- **PROBLEM TO SOLVE**
Copy out each line of the material below that holds the string "Advanced".

- **INFORMATION SHOWN**
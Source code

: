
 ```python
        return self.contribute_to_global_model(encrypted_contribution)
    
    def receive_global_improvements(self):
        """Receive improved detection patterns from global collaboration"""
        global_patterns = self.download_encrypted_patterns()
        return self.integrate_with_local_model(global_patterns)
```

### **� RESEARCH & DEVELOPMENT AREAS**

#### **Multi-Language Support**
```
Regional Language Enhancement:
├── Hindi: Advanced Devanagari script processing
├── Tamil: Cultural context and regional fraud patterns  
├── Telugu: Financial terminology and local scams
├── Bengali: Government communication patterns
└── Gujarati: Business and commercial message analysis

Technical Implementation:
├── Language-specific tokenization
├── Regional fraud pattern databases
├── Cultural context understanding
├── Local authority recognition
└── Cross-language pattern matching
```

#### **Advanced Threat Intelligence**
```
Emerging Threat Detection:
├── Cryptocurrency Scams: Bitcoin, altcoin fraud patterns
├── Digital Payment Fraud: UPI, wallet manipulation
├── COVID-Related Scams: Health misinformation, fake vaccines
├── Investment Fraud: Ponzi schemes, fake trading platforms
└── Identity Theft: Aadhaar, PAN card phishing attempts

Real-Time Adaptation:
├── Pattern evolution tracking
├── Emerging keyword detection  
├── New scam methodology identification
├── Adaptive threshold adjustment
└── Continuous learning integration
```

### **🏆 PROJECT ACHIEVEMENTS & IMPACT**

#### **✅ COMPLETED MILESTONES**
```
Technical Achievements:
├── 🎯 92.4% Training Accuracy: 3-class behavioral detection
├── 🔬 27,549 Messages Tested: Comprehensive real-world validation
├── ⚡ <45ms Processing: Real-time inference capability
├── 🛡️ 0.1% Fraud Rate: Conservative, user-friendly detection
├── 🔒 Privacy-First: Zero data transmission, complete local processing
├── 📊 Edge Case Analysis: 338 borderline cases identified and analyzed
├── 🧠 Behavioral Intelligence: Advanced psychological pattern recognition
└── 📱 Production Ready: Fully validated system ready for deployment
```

- **TASK RESULT**
├── Hindi: Advanced Devanagari script processing
#### **Advanced Threat Intelligence**
├── 🧠 Behavioral Intelligence: Advanced psychological pattern recognition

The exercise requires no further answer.